WORK REQUIRED - From the entries below, reproduce exactly the lines from the one with "# Сповіщення, верифікація, команди" through the one with "У цьому розділі", both included, without images.

SUPPLIED INFORMATION -
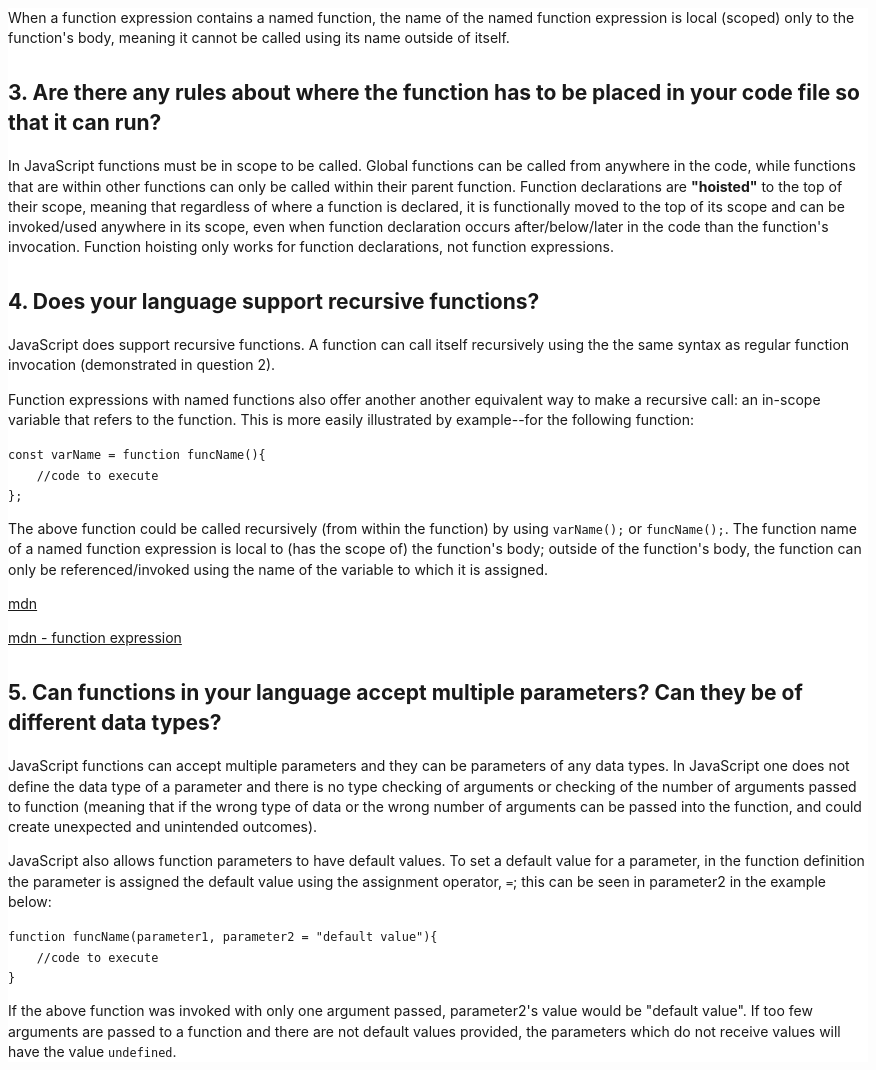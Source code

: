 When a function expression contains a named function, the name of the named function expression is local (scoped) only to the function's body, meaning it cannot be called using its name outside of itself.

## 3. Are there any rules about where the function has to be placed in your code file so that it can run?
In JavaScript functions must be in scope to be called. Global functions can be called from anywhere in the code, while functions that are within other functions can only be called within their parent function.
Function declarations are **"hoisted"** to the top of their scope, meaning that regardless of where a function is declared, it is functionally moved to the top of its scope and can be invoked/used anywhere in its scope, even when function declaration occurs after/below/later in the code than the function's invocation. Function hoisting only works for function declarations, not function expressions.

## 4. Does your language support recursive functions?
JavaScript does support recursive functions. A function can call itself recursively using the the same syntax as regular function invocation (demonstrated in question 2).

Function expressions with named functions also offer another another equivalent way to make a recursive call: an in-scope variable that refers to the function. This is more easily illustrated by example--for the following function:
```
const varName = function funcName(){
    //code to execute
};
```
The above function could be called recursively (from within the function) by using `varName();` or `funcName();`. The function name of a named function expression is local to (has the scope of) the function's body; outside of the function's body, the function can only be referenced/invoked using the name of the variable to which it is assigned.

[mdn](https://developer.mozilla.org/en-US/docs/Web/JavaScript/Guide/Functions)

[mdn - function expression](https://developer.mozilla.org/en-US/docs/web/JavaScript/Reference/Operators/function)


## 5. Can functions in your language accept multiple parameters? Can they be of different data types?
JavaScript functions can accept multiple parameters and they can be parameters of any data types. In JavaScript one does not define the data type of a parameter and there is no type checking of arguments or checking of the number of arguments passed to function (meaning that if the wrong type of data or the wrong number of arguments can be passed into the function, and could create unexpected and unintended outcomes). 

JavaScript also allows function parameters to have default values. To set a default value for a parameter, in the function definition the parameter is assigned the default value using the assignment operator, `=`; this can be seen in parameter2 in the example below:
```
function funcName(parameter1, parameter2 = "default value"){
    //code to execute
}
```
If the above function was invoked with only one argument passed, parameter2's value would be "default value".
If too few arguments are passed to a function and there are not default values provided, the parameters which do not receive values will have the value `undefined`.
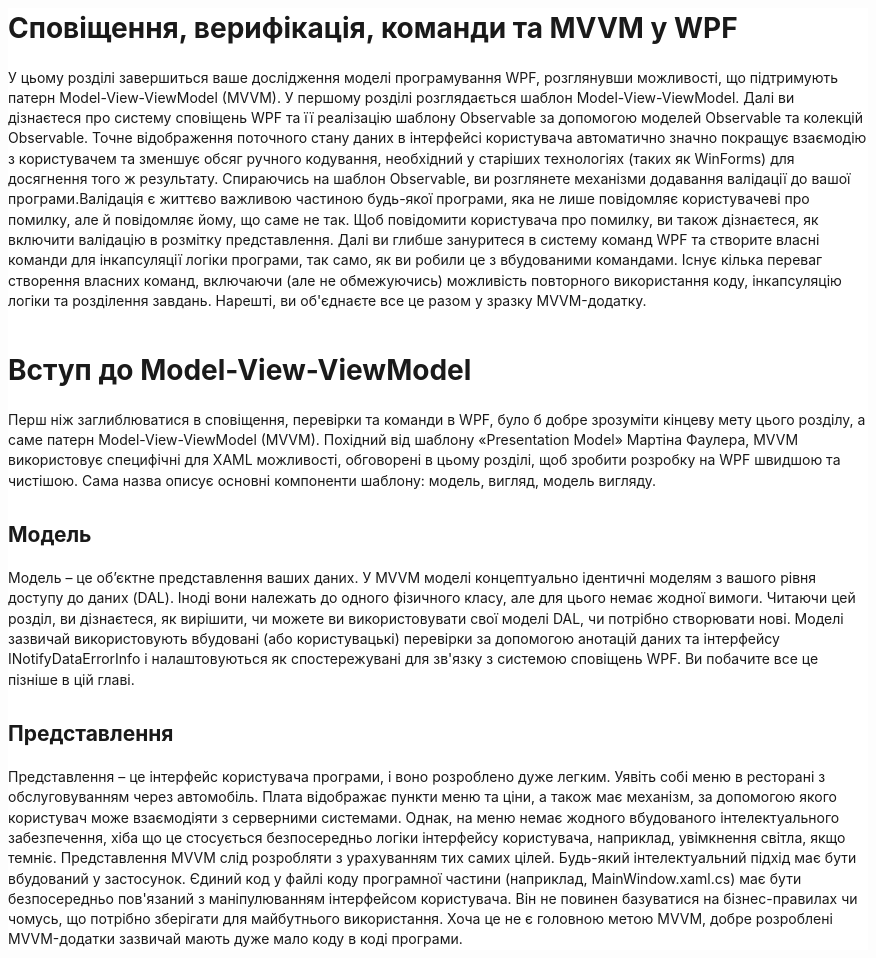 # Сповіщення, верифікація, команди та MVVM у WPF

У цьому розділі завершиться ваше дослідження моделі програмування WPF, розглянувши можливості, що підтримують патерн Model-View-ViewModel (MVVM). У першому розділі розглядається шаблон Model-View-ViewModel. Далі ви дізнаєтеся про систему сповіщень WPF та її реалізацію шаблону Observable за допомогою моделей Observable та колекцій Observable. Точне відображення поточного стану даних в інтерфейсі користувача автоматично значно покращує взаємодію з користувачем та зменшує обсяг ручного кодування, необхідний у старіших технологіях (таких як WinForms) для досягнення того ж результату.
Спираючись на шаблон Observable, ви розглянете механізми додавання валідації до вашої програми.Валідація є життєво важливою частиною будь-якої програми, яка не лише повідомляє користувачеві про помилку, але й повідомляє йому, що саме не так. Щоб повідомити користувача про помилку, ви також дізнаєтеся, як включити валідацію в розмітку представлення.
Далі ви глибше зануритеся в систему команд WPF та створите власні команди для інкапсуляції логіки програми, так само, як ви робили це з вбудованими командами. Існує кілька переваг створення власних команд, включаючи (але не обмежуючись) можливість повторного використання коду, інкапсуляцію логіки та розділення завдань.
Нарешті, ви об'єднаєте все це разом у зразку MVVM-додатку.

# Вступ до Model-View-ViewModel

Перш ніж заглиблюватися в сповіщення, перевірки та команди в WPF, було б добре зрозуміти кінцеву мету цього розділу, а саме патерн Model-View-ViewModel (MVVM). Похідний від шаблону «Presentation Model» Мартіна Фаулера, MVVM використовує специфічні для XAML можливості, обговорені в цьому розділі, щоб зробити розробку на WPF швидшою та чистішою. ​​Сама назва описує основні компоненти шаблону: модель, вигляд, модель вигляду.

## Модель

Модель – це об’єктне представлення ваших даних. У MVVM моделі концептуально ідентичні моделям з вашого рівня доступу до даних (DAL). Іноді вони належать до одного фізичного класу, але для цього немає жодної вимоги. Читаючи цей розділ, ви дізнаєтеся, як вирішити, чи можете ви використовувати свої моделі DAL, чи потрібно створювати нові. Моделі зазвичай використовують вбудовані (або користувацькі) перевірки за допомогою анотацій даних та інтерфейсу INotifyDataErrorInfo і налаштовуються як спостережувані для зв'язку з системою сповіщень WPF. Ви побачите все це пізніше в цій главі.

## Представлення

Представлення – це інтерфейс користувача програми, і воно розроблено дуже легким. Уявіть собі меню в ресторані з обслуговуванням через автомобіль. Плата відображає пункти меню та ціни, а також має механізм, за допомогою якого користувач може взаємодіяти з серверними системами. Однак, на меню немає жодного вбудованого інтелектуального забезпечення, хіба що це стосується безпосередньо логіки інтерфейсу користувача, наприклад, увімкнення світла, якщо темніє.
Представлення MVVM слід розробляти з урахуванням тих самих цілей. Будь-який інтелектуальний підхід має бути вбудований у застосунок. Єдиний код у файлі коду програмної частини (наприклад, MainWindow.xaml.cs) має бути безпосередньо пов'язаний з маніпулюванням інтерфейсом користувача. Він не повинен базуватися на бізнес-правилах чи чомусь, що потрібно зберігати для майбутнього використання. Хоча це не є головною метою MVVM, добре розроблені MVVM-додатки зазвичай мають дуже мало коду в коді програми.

---

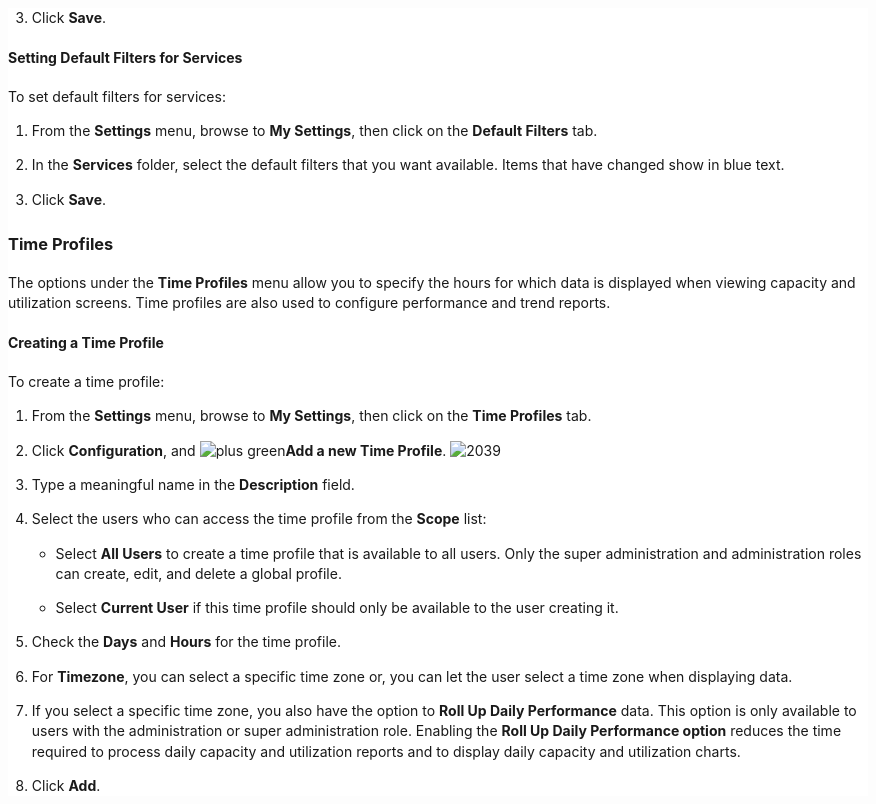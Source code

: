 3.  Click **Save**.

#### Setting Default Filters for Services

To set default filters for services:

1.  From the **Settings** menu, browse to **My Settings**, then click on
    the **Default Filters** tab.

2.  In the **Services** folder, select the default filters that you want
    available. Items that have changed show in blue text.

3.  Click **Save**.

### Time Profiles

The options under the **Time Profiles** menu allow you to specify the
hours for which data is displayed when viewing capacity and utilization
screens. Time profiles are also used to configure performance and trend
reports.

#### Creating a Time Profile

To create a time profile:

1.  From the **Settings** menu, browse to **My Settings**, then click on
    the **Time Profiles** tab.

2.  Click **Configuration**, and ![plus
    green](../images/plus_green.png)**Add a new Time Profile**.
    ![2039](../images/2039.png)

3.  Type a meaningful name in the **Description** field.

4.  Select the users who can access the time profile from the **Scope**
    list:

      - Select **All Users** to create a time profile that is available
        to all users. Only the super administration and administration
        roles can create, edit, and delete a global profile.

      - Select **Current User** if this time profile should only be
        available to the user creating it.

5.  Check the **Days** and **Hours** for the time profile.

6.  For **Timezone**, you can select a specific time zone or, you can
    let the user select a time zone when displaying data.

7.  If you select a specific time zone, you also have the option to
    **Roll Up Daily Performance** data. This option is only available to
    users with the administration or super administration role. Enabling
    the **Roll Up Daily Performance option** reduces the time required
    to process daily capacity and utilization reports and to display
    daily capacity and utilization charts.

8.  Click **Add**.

ANSWER TO THIS TASK -
 # Сповіщення, верифікація, команди та MVVM у WPF

У цьому розділі завершиться ваше дослідження моделі програмування WPF, розглянувши можливості, що підтримують патерн Model-View-ViewModel (MVVM). У першому розділі розглядається шаблон Model-View-ViewModel. Далі ви дізнаєтеся про систему сповіщень WPF та її реалізацію шаблону Observable за допомогою моделей Observable та колекцій Observable. Точне відображення поточного стану даних в інтерфейсі користувача автоматично значно покращує взаємодію з користувачем та зменшує обсяг ручного кодування, необхідний у старіших технологіях (таких як WinForms) для досягнення того ж результату.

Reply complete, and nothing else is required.